In fact, yellow machines were chewing up trees on the Wal-Mart site at 34th Street and 34th Avenue S last week. At the Kash n' Karry location, nothing was happening on site. The block at 18th Avenue S and 22nd Street stood quiet, cleared but for half a dozen big trees and a little trash.
Off site, it is busy.
"We're working our butts off. We're in the real estate side of this thing now," said Larry J. Newsome, head of Urban Development Solutions, the development company that plans to build a 38,000-square-foot Kash n' Karry anchoring a new strip shopping center.
"We're working getting our financing tied down, and we are getting the lease finalized. We expect to be before the EDC (Environmental Development Commission) in February," Newsome said.

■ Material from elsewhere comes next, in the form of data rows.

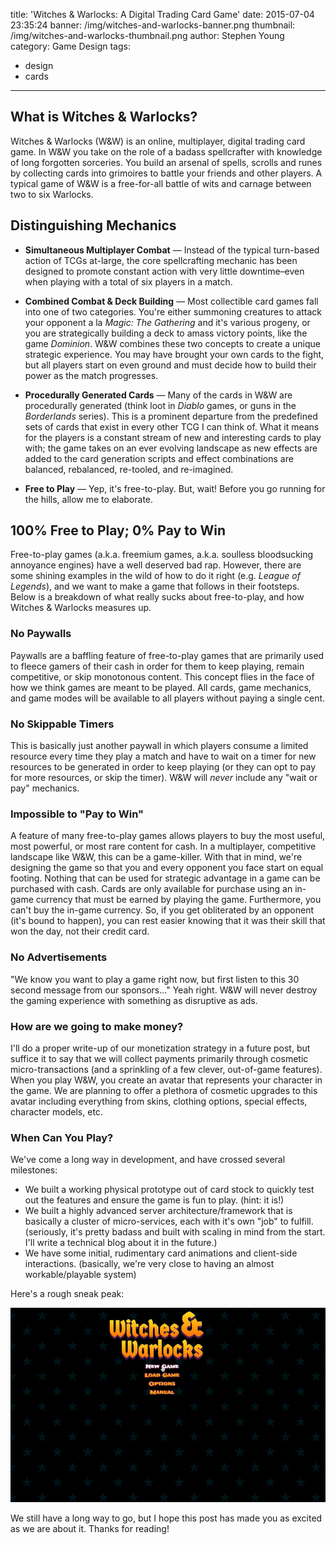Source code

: title: 'Witches & Warlocks: A Digital Trading Card Game'
date: 2015-07-04 23:35:24
banner: /img/witches-and-warlocks-banner.png
thumbnail: /img/witches-and-warlocks-thumbnail.png
author: Stephen Young
category: Game Design
tags:
  - design
  - cards
---

## What is Witches &amp; Warlocks?

Witches &amp; Warlocks (W&amp;W) is an online, multiplayer, digital trading card game.  In W&amp;W you take on the role of a badass spellcrafter with knowledge of long forgotten sorceries.  You build an arsenal of spells, scrolls and runes by collecting cards into grimoires to battle your friends and other players.  A typical game of W&amp;W is a free-for-all battle of wits and carnage between two to six Warlocks.

<!-- more -->

## Distinguishing Mechanics

* **Simultaneous Multiplayer Combat** &mdash; Instead of the typical turn-based action of TCGs at-large, the core spellcrafting mechanic has been designed to promote constant action with very little downtime&ndash;even when playing with a total of six players in a match.

* **Combined Combat &amp; Deck Building** &mdash; Most collectible card games fall into one of two categories.  You're either summoning creatures to attack your opponent a la *Magic: The Gathering* and it's various progeny, or you are strategically building a deck to amass victory points, like the game *Dominion*.  W&amp;W combines these two concepts to create a unique strategic experience.  You may have brought your own cards to the fight, but all players start on even ground and must decide how to build their power as the match progresses.

* **Procedurally Generated Cards** &mdash; Many of the cards in W&amp;W are procedurally generated (think loot in *Diablo* games, or guns in the *Borderlands* series).  This is a prominent departure from the predefined sets of cards that exist in every other TCG I can think of.  What it means for the players is a constant stream of new and interesting cards to play with; the game takes on an ever evolving landscape as new effects are added to the card generation scripts and effect combinations are balanced, rebalanced, re-tooled, and re-imagined.

* **Free to Play** &mdash; Yep, it's free-to-play.  But, wait!  Before you go running for the hills, allow me to elaborate.

## 100% Free to Play; 0% Pay to Win

Free-to-play games (a.k.a. freemium games, a.k.a. soulless bloodsucking annoyance engines) have a well deserved bad rap.  However, there are some shining examples in the wild of how to do it right (e.g. *League of Legends*), and we want to make a game that follows in their footsteps.  Below is a breakdown of what really sucks about free-to-play, and how Witches &amp; Warlocks measures up.

### No Paywalls

Paywalls are a baffling feature of free-to-play games that are primarily used to fleece gamers of their cash in order for them to keep playing, remain competitive, or skip monotonous content.  This concept flies in the face of how we think games are meant to be played.  All cards, game mechanics, and game modes will be available to all players without paying a single cent.

### No Skippable Timers

This is basically just another paywall in which players consume a limited resource every time they play a match and have to wait on a timer for new resources to be generated in order to keep playing (or they can opt to pay for more resources, or skip the timer).  W&amp;W will *never* include any "wait or pay" mechanics.

### Impossible to "Pay to Win"

A feature of many free-to-play games allows players to buy the most useful, most powerful, or most rare content for cash.  In a multiplayer, competitive landscape like W&amp;W, this can be a game-killer.  With that in mind, we're designing the game so that you and every opponent you face start on equal footing.  Nothing that can be used for strategic advantage in a game can be purchased with cash.  Cards are only available for purchase using an in-game currency that must be earned by playing the game.  Furthermore, you can't buy the in-game currency.  So, if you get obliterated by an opponent (it's bound to happen), you can rest easier knowing that it was their skill that won the day, not their credit card.

### No Advertisements

"We know you want to play a game right now, but first listen to this 30 second message from our sponsors..."  Yeah right.  W&amp;W will never destroy the gaming experience with something as disruptive as ads.

### How are we going to make money?

I'll do a proper write-up of our monetization strategy in a future post, but suffice it to say that we will collect payments primarily through cosmetic micro-transactions (and a sprinkling of a few clever, out-of-game features).  When you play W&amp;W, you create an avatar that represents your character in the game.  We are planning to offer a plethora of cosmetic upgrades to this avatar including everything from skins, clothing options, special effects, character models, etc.

### When Can You Play?

We've come a long way in development, and have crossed several milestones:

* We built a working physical prototype out of card stock to quickly test out the features and ensure the game is fun to play. (hint: it is!)
* We built a highly advanced server architecture/framework that is basically a cluster of micro-services, each with it's own "job" to fulfill. (seriously, it's pretty badass and built with scaling in mind from the start.  I'll write a technical blog about it in the future.)
* We have some initial, rudimentary card animations and client-side interactions. (basically, we're very close to having an almost workable/playable system)

Here's a rough sneak peak:

![Rough Card Animation](/img/rough-card-animation.gif)

We still have a long way to go, but I hope this post has made you as excited as we are about it.  Thanks for reading!


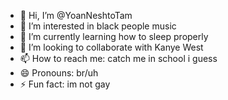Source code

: - 👋 Hi, I’m @YoanNeshtoTam
- 👀 I’m interested in black people music
- 🌱 I’m currently learning how to sleep properly
- 💞️ I’m looking to collaborate with Kanye West
- 📫 How to reach me: catch me in school i guess
- 😄 Pronouns: br/uh
- ⚡ Fun fact: im not gay

<!---
YoanNeshtoTam/YoanNeshtoTam is a ✨ special ✨ repository because its `README.md` (this file) appears on your GitHub profile.
You can click the Preview link to take a look at your changes.
--->
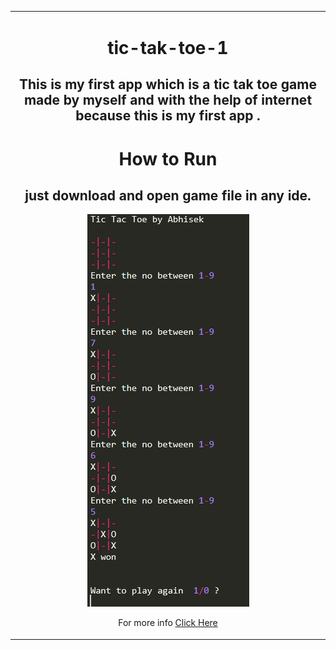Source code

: <table align="center" border="0"><tr><td align="center" width="9999">


# tic-tak-toe-1
## This is my first app which is a tic tak toe game made by myself and with the help of internet because this is my first app .

# How to Run
## just download and open game file in any ide.
![](sample.png)

For more info [Click Here](journey_of_the_app.md)
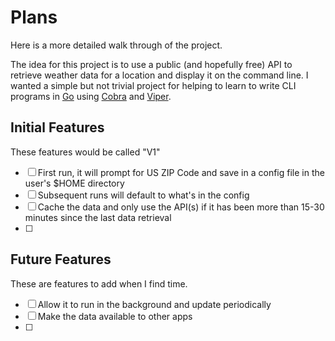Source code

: # Plans
Here is a more detailed walk through of the project.

The idea for this project is to use a public (and hopefully free) API to retrieve weather data for a location and display it on the command line. I wanted a simple but not trivial project for helping to learn to write CLI programs in [Go](https://go.dev/) using [Cobra](https://github.com/spf13/cobra) and [Viper](https://github.com/spf13/viper).

## Initial Features
These features would be called "V1"
- [ ] First run, it will prompt for US ZIP Code and save in a config file in the user's $HOME directory
- [ ] Subsequent runs will default to what's in the config
- [ ] Cache the data and only use the API(s) if it has been more than 15-30 minutes since the last data retrieval
- [ ] 

## Future Features
These are features to add when I find time.
- [ ] Allow it to run in the background and update periodically
- [ ] Make the data available to other apps
- [ ] 
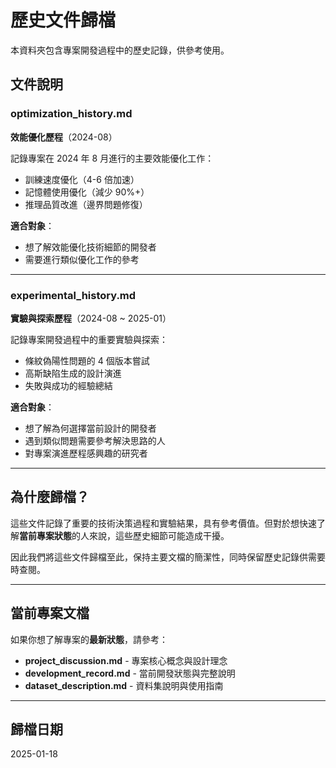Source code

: # 歷史文件歸檔

本資料夾包含專案開發過程中的歷史記錄，供參考使用。

## 文件說明

### optimization_history.md
**效能優化歷程**（2024-08）

記錄專案在 2024 年 8 月進行的主要效能優化工作：
- 訓練速度優化（4-6 倍加速）
- 記憶體使用優化（減少 90%+）
- 推理品質改進（邊界問題修復）

**適合對象**：
- 想了解效能優化技術細節的開發者
- 需要進行類似優化工作的參考

---

### experimental_history.md
**實驗與探索歷程**（2024-08 ~ 2025-01）

記錄專案開發過程中的重要實驗與探索：
- 條紋偽陽性問題的 4 個版本嘗試
- 高斯缺陷生成的設計演進
- 失敗與成功的經驗總結

**適合對象**：
- 想了解為何選擇當前設計的開發者
- 遇到類似問題需要參考解決思路的人
- 對專案演進歷程感興趣的研究者

---

## 為什麼歸檔？

這些文件記錄了重要的技術決策過程和實驗結果，具有參考價值。但對於想快速了解**當前專案狀態**的人來說，這些歷史細節可能造成干擾。

因此我們將這些文件歸檔至此，保持主要文檔的簡潔性，同時保留歷史記錄供需要時查閱。

---

## 當前專案文檔

如果你想了解專案的**最新狀態**，請參考：

- **project_discussion.md** - 專案核心概念與設計理念
- **development_record.md** - 當前開發狀態與完整說明
- **dataset_description.md** - 資料集說明與使用指南

---

## 歸檔日期

2025-01-18
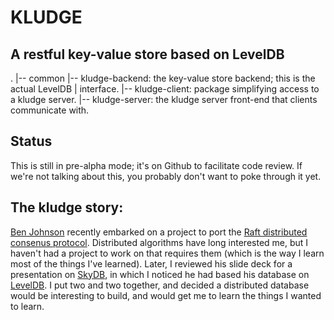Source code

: # KLUDGE
## A restful key-value store based on LevelDB

.
|-- common
|-- kludge-backend: the key-value store backend; this is the actual LevelDB
|                   interface.
|-- kludge-client: package simplifying access to a kludge server.
|-- kludge-server: the kludge server front-end that clients communicate with.

## Status

This is still in pre-alpha mode; it's on Github to facilitate code review.
If we're not talking about this, you probably don't want to poke through
it yet.

## The kludge story:

[Ben Johnson](https://github.com/benbjohnson) recently
embarked on a project to port the
[Raft distributed consenus protocol](https://ramcloud.stanford.edu/wiki/download/attachments/11370504/raft.pdf).
Distributed algorithms have long interested me, but I haven't had a
project to work on that requires them (which is the way I learn most
of the things I've learned). Later, I reviewed his slide deck for a
presentation on [SkyDB](http://skydb.io), in which I noticed he had
based his database on [LevelDB](https://code.google.com/p/leveldb/).
I put two and two together, and decided a distributed database would
be interesting to build, and would get me to learn the things I wanted
to learn.

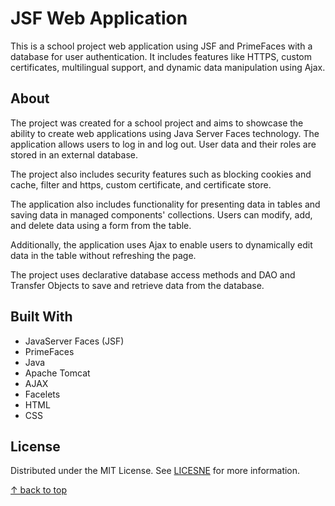 <!-- BACK TO TOP -->
<a name="readme-top"></a>

<!-- TITLE AND OVERVIEW -->
# JSF Web Application

This is a school project web application using JSF and PrimeFaces with a database for user authentication. It includes features like HTTPS, custom certificates, multilingual support, and dynamic data manipulation using Ajax.

<!-- ABOUT -->
## About

The project was created for a school project and aims to showcase the ability to create web applications using Java Server Faces technology. The application allows users to log in and log out. User data and their roles are stored in an external database.

The project also includes security features such as blocking cookies and cache, filter and https, custom certificate, and certificate store.

The application also includes functionality for presenting data in tables and saving data in managed components' collections. Users can modify, add, and delete data using a form from the table.

Additionally, the application uses Ajax to enable users to dynamically edit data in the table without refreshing the page.

The project uses declarative database access methods and DAO and Transfer Objects to save and retrieve data from the database.

<!-- BUILT WITH / TECHNOLOGIES -->
## Built With

- JavaServer Faces (JSF)
- PrimeFaces
- Java
- Apache Tomcat
- AJAX
- Facelets
- HTML
- CSS

<!-- LICENSE -->
## License

Distributed under the MIT License. See [LICESNE](LICENSE) for more information.

<!-- BACK TO TOP -->
<p><a href="#readme-top">↑ back to top</a></p>
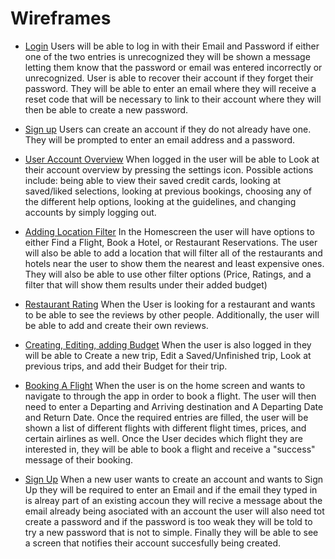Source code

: # Wireframes

* [Login](Login/LoginWireframe.md)
  Users will be able to log in with their Email and Password if either one of the two entries is unrecognized they will be shown a message letting them know that the password or email was entered incorrectly or unrecognized. User is able to recover their account if they forget their password. They will be able to enter an email where they will receive a reset code that will be necessary to link to their account where they will then be able to create a new password.
  
* [Sign up](https://github.com/ChicoState/UX-BudgetTravel/files/13255841/signUpWireframe.pdf)
Users can create an account if they do not already have one. They will be prompted to enter an email address and a password.


* [User Account Overview](UserAccountOverview/UserAccountOverview.md)
  When logged in the user will be able to Look at their account overview by pressing the settings icon. Possible actions include: being able to view their saved credit cards, looking at saved/liked selections, looking at previous bookings, choosing any of the different help options, looking at the guidelines, and changing accounts by simply logging out.

* [Adding Location Filter](AddingLocation/AddingLocation.md)
  In the Homescreen the user will have options to either Find a Flight, Book a Hotel, or Restaurant Reservations. The user will also be able to add a location that will filter all of the restaurants and hotels near the user to show them the nearest and least expensive ones. They will also be able to use other filter options (Price, Ratings, and a filter that will show them results under their added budget)
  
* [Restaurant Rating](RestaurantRating/RestaurantRating.md)
  When the User is looking for a restaurant and wants to be able to see the reviews by other people. Additionally, the user will be able to add and create their own reviews.
  
* [Creating, Editing, adding Budget](Creating,Editing,addingBudget/CreatingandEditingtrips.md)
  When the user is also logged in they will be able to Create a new trip, Edit a Saved/Unfinished trip, Look at previous trips, and add their Budget for their trip.

* [Booking A Flight](BookingAFlight/BookingAFlight.md)
  When the user is on the home screen and wants to navigate to through the app in order to book a flight. The user will then need to enter a Departing and Arriving destination and A Departing Date and Return Date. Once the required entries are filled, the user will be shown a list of different flights with different flight times, prices, and certain airlines as well. Once the User decides which flight they are interested in, they will be able to book a flight and receive a "success" message of their booking.

* [Sign Up](SignIn/SignIn.md)
  When a new user wants to create an account and wants to Sign Up they will be required to enter an Email and if the email they typed in is alreay part of an existing accoun they will recive a message about the email already being asociated with an account the user will also need tot create a password and if the password is too weak they will be told to try a new password that is not to simple. Finally they will be able to see a screen that notifies their account succesfully being created. 
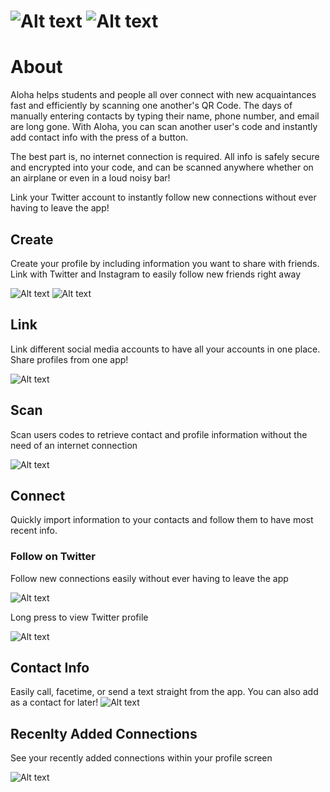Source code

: 
# ![Alt text](https://github.com/Julp04/Aloha/blob/master/Aloha%20Images/aloha_logo_orange.png) ![Alt text](https://github.com/Julp04/Aloha/blob/master/Aloha/Images.xcassets/AppIcon.appiconset/AppIcon60x60%403x.png) 


# About
Aloha helps students and people all over connect with new acquaintances fast and efficiently by scanning one another's QR Code. The days of manually entering contacts by typing their name, phone number, and email are long gone. With Aloha, you can scan another user's code and instantly add contact info with the press of a button.

The best part is, no internet connection is required. All info is safely secure and encrypted into your code, and can be scanned anywhere whether on an airplane or even in a loud noisy bar!

Link your Twitter account to instantly follow new connections without ever having to leave the app!

## Create
Create your profile by including information you want to share with friends. Link with Twitter and Instagram to easily follow new friends right away

![Alt text](https://github.com/Julp04/Aloha/blob/master/Aloha%20Images/aloha_0.gif) ![Alt text](https://github.com/Julp04/Aloha/blob/master/Aloha%20Images/aloha_1.gif)

## Link
Link different social media accounts to have all your accounts in one place. Share profiles from one app!

![Alt text](https://github.com/Julp04/Aloha/blob/master/Aloha%20Images/aloha_2.gif)

## Scan
Scan users codes to retrieve contact and profile information without the need of an internet connection

![Alt text](https://github.com/Julp04/Aloha/blob/master/Aloha%20Images/aloha_3.gif)


## Connect
Quickly import information to your contacts and follow them to have most recent info. 

### Follow on Twitter
Follow new connections easily without ever having to leave the app

![Alt text](https://github.com/Julp04/Aloha/blob/master/Aloha%20Images/aloha_4.gif)

Long press to view Twitter profile

![Alt text](https://github.com/Julp04/Aloha/blob/master/Aloha%20Images/aloha_5.gif)


## Contact Info
Easily call, facetime, or send a text straight from the app.
You can also add as a contact for later!
![Alt text](https://github.com/Julp04/Aloha/blob/master/Aloha%20Images/aloha_6.gif)

## Recenlty Added Connections
See your recently added connections within your profile screen

![Alt text](https://github.com/Julp04/Aloha/blob/master/Aloha%20Images/aloha_7.gif)



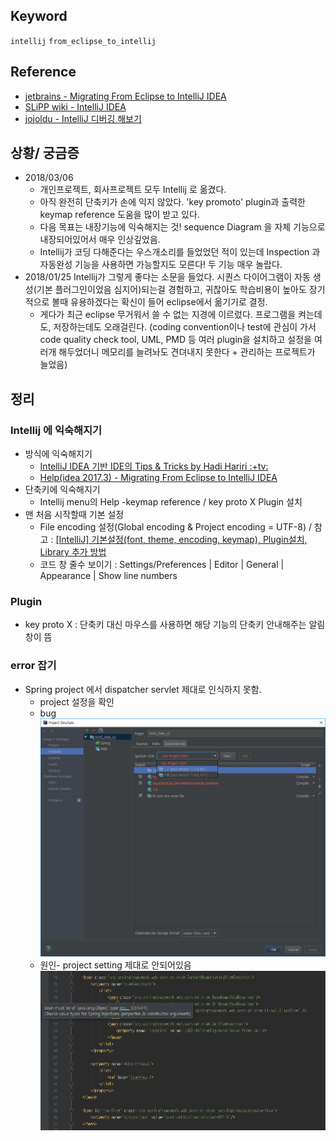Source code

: ## Keyword
`intellij` `from_eclipse_to_intellij`

## Reference
- [jetbrains - Migrating From Eclipse to IntelliJ IDEA](https://www.jetbrains.com/help/idea/eclipse.html)
- [SLiPP wiki - IntelliJ IDEA](https://www.slipp.net/wiki/display/IDE/IntelliJ+IDEA)
- [jojoldu - IntelliJ 디버깅 해보기](http://jojoldu.tistory.com/149?category=678716)

## 상황/ 궁금증
- 2018/03/06 
  - 개인프로젝트, 회사프로젝트 모두 Intellij 로 옮겼다.
  - 아직 완전히 단축키가 손에 익지 않았다. 'key promoto' plugin과 출력한 keymap reference 도움을 많이 받고 있다. 
  - 다음 목표는 내장기능에 익숙해지는 것! sequence Diagram 을 자체 기능으로 내장되어있어서 매우 인상깊었음. 
  - Intellij가 코딩 다해준다는 우스개소리를 들었었던 적이 있는데 Inspection 과 자동완성 기능을 사용하면 가능할지도 모른다! 두 기능 매우 놀랍다.
- 2018/01/25 Intellij가 그렇게 좋다는 소문을 들었다. 시퀀스 다이어그램이 자동 생성(기본 플러그인이었음 심지어)되는걸 경험하고, 귀찮아도 학습비용이 높아도 장기적으로 볼때 유용하겠다는 확신이 들어 eclipse에서 옮기기로 결정. 
  - 게다가 최근 eclipse 무거워서 쓸 수 없는 지경에 이르렀다. 프로그램을 켜는데도, 저장하는데도 오래걸린다. (coding convention이나 test에 관심이 가서 code quality check tool, UML, PMD 등 여러 plugin을 설치하고 설정을 여러개 해두었더니 메모리를 늘려놔도 견뎌내지 못한다 + 관리하는 프로젝트가 늘었음)



## 정리
### Intellij 에 익숙해지기
- 방식에 익숙해지기
  - [IntelliJ IDEA 기반 IDE의 Tips & Tricks by Hadi Hariri :+tv:](https://youtu.be/haEvl7ZV5sU)
  - [Help(idea 2017.3) - Migrating From Eclipse to IntelliJ IDEA](https://www.jetbrains.com/help/idea/2017.3/eclipse.html?utm_campaign=IU&utm_content=2017.3&utm_medium=help_link&utm_source=from_product)
- 단축키에 익숙해지기
  - Intellij menu의 Help -keymap reference / key proto X Plugin 설치
- 맨 처음 시작할때 기본 설정
  - File encoding 설정(Global encoding & Project encoding = UTF-8) / 참고 : [[IntelliJ] 기본설정(font, theme, encoding, keymap), Plugin설치, Library 추가 방법](http://blog.woniper.net/184?category=537962)
  - 코드 창 줄수 보이기 : Settings/Preferences | Editor | General | Appearance | Show line numbers 

### Plugin
- key proto X : 단축키 대신 마우스를 사용하면 해당 기능의 단축키 안내해주는 알림창이 뜸

### error 잡기
- Spring project 에서 dispatcher servlet 제대로 인식하지 못함.
  - project 설정을 확인
  - bug ![bug](/Image/IntellijSettingNoProjectSDK.png "bug 발생화면")
  - 원인- project setting 제대로 안되어있음 ![cause](/Image/IntellijSettingDispatherNotFound.png "bug 원인")
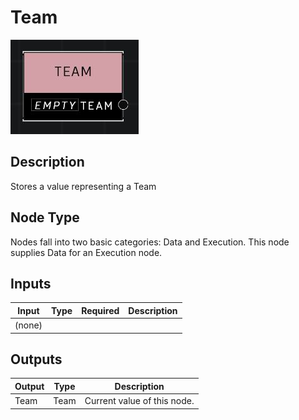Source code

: # Team
![](../../../.gitbook/assets/team.JPG)

## Description
Stores a value representing a Team

## Node Type
Nodes fall into two basic categories: Data and Execution. This node supplies Data for an Execution node.

## Inputs
| Input | Type | Required | Description |
|------------------|------------------|----------|--------------------------------------------------------------|
| (none) |  |  |  |

## Outputs
| Output | Type | Description |
|------------------|------------------|--------------------------------------------------------------|
| Team | Team | Current value of this node. |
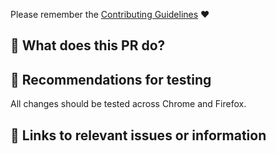 Please remember the [Contributing Guidelines](https://github.com/toggl/toggl-button/blob/master/.github/CONTRIBUTING.md) :heart:

## :star2: What does this PR do?

<!-- Concise description of what this PR is achieves, including any context. -->

## :bug: Recommendations for testing

All changes should be tested across Chrome and Firefox.

<!-- Tips for testing this PR, or anything you want to bring special attention to. -->

## :memo: Links to relevant issues or information

<!-- Link to relevant issues, comments, etc. -->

His company was chosen by the city in December to develop the project. The hearing before the EDC starts the official city approval process of the exact plans.
The $4.9-million endeavor, called the Queensboro Project, is the answer to a push by city officials and others trying to improve the quality of life in Midtown, an economically disadvantaged area of the city. Midtown, most of which is south of Central Avenue, is home to some of the city's poorer residents. It has only one chain grocery at its northern edge.
The St. Petersburg City Council is spending more than $1-million of public money to assemble the land for the shopping center. So getting Kash n' Karry is a big deal.
The grocer, based in Tampa, last week announced a retrenchment and retooling process that will close 34 stores in Florida. It does not affect the Midtown project, and the city quickly issued a statement to that fact.
"I wasn't in too much of a panic. If it were going to affect us, then they would have been notified differently," said Deputy Mayor Goliath Davis.
Newsome said he knew the chain was making decisions about repositioning itself in the market and redoing its image. But he had not worried about the Midtown project. Both he and Davis said Midtown could get a better store with the chain deciding to concentrate its money on new stores and renovating those that remain open.
"If I were a store, and I wanted to do some things better, to me doing fewer and better makes a lot more sense," Newsome said.
Wal-Mart does not worry Newsome because he said Kash n' Karry heard that it was coming and redid its market study for the Midtown store.
"They have literally taken the impact of Wal-Mart coming into the numbers," he said. "I don't think Wal-Mart has any effect on us."
With Kash n' Karry's announcement of store closings last week, some retail analysts put the blame for lost sales on the arrival of the Wal-Mart supercenters, which have full-service supermarkets.
Davis said some shoppers prefer regular grocery stores.
"I've heard some people don't want to go to Wal-Mart because it is too big," he said. "Wal-Mart will have its constituents and Kash n' Karry will have its constituents."
Among those in Midtown will be residents who have no transportation. That is why it has been so important to get a chain grocery store in the middle of the area rather than at the edge.
"You will have walk-up clientele at Kash n' Karry that won't go to Wal-Mart. Transportation is a big issue," Davis said.
Newsome is not yet trying to fill the other stores at the Queensboro Project and will be asking residents what they want.
"I'm talking to two banks," he said, declining to name them. "I want to be certain I've got the bank in the fold." After that, Newsome said he wouldn't mind seeing a clothing store, hair products company or laundry.
If the Queensboro Project wins city approvals in February, time will be needed afterward to get working drawings and select a contractor. So it may be three months before the buildings start coming out of the ground, Newsome said.
Both Kash n' Karry and Wal-Mart probably will be opening about the same time in early 2005.